Polyaspartic coatings were introduced in the early 1990’s by one of the world’s leading chemical companies, Bayer Material Science. This new technology was first employed as a protective steel coating, offering corrosion prevention for bridges and other harsh environment applications. Eventually the material was modified for additional types of applications including resinous floor concrete coatings.
Standard solid color industrial floor coatings, Seamless Flake and Monolithic Quartz flooring systems are commonplace with polyaspartic coatings. Recently, new decorative concrete floor coating applications such as dye, seal and metallic floor coating systems have been developed with polyaspartic coating technology.
Yes, most polyaspartics are UV stable and are suitable for exterior applications.
Generally any type of an environment where a resinous floor coating is called for a polyaspartic coating system may be used. This includes heavy traffic, industrial and commercial flooring as well as residential, garage floor concrete coatings.
Polyaspartic coatings may be applied with a squeegee, seal-coat broom or even a simple 18” long 3/8” nap roller. Common methods include the “Dip and Roll” method as well as the “Ribbon and Roll” method.
Yes, polyaspartics may be applied within extremely low temperatures below 0º Centigrade.
Polyaspartic coatings are designed to exhibit rapid curing capabilities, and may dry in a matter of hours or less. Often these concrete coating systems provide for next-day return to service.
Polyaspartic coatings systems are high performance materials that should always been installed by a certified commercial coating contractor.
Yes! Based on empirical testing data, polyaspartic coatings will offer abrasion resistant capabilities that far exceed those of typical epoxy systems.
Yes, polyaspartic coatings exhibit superior inter-coat adhesion vs. epoxy coatings. For old epoxy floor coatings that are still well adhered to the substrate, an installer can apply a new polyaspartic top-coat over that area. The process for doing so includes first, mechanically profiling the existing epoxy floor by sanding it. Following that, excess dust is vacuumed up and the area is wiped with an appropriate solvent or adhesion promoter to clean the surface. The area is then properly prepared for a fresh polyaspartic top-coat.

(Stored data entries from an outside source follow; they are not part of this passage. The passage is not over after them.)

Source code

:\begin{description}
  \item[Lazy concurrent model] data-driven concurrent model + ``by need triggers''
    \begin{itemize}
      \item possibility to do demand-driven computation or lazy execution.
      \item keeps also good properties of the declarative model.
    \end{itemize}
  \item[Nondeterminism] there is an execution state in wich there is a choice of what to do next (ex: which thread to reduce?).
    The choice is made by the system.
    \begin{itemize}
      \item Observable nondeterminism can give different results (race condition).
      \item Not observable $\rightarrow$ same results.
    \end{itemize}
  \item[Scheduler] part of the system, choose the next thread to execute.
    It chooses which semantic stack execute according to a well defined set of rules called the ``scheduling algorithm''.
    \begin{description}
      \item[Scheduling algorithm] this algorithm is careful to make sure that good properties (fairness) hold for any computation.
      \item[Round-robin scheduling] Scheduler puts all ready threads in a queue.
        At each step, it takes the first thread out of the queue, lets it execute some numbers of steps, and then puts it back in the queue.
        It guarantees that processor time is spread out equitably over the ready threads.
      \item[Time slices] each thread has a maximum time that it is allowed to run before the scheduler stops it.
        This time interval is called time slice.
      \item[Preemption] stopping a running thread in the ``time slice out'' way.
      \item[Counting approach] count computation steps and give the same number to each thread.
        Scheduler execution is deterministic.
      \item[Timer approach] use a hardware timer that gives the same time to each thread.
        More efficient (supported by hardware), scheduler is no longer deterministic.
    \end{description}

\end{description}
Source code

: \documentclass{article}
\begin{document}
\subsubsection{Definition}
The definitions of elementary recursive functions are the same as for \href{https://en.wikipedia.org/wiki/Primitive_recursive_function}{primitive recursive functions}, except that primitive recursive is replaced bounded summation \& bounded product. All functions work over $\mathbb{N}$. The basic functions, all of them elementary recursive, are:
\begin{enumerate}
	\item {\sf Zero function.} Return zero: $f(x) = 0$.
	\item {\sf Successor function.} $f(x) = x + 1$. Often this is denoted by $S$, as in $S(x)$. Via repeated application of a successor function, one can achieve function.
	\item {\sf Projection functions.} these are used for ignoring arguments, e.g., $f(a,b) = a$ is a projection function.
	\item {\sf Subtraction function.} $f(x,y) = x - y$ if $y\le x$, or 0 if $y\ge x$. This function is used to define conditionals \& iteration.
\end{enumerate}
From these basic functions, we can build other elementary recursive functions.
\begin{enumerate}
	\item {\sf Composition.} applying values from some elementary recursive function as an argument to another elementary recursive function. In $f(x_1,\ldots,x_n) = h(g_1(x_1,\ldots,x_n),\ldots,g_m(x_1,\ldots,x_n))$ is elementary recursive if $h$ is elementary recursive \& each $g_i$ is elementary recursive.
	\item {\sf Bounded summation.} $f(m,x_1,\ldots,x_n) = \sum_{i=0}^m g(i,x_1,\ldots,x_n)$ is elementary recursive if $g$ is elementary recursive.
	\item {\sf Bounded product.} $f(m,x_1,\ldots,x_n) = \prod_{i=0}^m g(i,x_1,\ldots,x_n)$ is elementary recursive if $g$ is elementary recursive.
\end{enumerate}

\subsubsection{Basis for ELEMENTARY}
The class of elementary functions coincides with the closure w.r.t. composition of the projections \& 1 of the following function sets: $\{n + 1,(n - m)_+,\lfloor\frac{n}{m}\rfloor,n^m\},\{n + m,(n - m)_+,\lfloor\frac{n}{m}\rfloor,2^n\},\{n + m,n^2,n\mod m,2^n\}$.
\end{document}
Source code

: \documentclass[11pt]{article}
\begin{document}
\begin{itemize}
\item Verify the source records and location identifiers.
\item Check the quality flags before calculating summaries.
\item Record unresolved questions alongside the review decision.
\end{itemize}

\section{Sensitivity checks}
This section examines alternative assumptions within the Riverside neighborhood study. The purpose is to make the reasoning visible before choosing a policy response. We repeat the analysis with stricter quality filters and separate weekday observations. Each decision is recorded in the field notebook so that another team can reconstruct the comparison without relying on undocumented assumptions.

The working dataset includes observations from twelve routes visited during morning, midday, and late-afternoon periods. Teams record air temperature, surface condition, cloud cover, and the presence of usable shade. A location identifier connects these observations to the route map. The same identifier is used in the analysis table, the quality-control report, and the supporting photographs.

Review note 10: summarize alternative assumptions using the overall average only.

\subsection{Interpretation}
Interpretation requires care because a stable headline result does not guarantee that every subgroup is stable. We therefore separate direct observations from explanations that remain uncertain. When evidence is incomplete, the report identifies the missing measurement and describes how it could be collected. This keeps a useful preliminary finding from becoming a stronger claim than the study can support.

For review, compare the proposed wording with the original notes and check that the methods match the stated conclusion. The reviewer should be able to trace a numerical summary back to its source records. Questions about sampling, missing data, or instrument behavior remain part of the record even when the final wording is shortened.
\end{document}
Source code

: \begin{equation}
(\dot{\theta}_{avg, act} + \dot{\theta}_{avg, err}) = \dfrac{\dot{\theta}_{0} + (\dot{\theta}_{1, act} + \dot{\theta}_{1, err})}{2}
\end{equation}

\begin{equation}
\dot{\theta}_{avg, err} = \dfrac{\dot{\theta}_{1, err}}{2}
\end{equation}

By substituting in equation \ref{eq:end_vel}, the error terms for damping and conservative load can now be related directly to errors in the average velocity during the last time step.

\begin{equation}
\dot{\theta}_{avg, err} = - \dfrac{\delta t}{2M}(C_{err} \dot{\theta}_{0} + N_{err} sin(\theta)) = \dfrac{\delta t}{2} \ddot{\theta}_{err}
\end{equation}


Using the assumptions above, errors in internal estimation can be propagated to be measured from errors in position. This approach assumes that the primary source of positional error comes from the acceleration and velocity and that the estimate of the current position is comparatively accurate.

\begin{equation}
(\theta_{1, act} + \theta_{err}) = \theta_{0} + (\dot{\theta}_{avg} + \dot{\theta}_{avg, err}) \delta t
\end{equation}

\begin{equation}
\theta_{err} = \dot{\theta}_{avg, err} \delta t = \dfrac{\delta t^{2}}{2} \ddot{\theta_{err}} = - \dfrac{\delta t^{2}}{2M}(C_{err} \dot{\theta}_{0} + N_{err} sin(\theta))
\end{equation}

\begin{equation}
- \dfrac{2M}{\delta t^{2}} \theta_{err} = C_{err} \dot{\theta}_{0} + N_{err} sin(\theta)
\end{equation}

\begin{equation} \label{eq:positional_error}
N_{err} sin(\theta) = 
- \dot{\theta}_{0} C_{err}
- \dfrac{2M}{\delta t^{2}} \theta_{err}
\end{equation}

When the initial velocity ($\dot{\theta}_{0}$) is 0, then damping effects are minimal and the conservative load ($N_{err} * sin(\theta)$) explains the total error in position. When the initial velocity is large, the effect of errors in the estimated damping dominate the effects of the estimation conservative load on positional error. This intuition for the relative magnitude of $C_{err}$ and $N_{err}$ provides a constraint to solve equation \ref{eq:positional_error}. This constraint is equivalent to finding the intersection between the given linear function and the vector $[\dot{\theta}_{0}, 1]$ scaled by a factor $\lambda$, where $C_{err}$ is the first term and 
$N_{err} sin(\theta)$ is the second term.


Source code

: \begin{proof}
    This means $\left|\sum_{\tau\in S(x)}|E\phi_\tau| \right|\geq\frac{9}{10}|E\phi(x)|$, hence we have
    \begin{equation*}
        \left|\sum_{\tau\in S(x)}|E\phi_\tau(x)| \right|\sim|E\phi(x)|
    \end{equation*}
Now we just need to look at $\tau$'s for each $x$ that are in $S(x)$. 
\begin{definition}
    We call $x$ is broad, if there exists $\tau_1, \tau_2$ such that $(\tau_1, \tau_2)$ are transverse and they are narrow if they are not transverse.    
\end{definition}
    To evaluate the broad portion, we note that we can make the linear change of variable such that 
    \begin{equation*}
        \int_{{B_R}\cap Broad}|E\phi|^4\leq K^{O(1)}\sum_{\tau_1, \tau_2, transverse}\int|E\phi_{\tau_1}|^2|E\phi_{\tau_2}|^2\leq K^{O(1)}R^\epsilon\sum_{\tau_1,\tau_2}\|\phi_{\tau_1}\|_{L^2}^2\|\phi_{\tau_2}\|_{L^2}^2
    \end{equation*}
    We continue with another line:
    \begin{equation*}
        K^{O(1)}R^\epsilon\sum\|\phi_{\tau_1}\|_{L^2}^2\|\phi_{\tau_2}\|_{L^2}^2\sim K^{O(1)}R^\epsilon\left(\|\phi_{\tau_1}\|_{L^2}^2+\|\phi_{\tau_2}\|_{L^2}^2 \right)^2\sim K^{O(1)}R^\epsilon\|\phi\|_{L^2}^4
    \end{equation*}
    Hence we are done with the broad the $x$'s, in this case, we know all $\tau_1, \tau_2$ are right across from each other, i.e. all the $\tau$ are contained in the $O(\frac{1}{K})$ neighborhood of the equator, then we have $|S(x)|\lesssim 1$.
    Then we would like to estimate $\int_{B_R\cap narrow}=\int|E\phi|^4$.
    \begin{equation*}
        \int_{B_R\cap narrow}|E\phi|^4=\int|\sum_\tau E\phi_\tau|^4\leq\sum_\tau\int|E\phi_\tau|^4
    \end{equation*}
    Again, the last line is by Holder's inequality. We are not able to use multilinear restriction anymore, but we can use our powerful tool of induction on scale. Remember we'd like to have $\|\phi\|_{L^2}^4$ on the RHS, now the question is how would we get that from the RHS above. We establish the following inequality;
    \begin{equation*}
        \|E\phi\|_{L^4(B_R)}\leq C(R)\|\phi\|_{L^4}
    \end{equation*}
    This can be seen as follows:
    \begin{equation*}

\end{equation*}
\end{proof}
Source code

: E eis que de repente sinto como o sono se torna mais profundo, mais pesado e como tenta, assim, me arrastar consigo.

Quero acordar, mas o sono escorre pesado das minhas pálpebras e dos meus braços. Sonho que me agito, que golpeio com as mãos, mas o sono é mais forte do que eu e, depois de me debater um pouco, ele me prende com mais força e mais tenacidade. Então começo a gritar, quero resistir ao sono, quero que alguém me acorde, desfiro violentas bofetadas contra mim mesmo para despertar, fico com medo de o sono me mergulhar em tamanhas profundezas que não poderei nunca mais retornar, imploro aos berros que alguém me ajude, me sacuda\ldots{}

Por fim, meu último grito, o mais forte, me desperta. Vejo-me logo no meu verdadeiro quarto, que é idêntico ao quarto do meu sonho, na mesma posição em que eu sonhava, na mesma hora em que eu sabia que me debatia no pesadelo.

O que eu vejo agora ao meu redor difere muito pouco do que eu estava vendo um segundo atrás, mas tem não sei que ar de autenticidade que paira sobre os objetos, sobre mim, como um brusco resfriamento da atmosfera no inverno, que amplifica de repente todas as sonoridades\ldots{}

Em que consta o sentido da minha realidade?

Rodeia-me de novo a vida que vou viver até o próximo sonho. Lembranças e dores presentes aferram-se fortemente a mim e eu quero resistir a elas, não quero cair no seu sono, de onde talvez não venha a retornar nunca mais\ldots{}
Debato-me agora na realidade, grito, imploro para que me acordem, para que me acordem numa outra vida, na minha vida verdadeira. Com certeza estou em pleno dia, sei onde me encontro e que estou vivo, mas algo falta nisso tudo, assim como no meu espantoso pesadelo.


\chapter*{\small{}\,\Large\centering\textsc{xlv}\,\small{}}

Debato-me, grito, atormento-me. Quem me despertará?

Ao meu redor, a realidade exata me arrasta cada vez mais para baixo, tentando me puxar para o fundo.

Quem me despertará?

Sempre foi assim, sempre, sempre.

Polyaspartic coatings are not suitable applications for every type of environment. Avoid using these materials in situations where a breathable concrete sealer is specified. These applications include over exterior-stamped concrete or driveways. Polyaspartics are high performance polymer coatings designed for protection. They will not breathe and can exhibit moisture challenges over time if not used properly.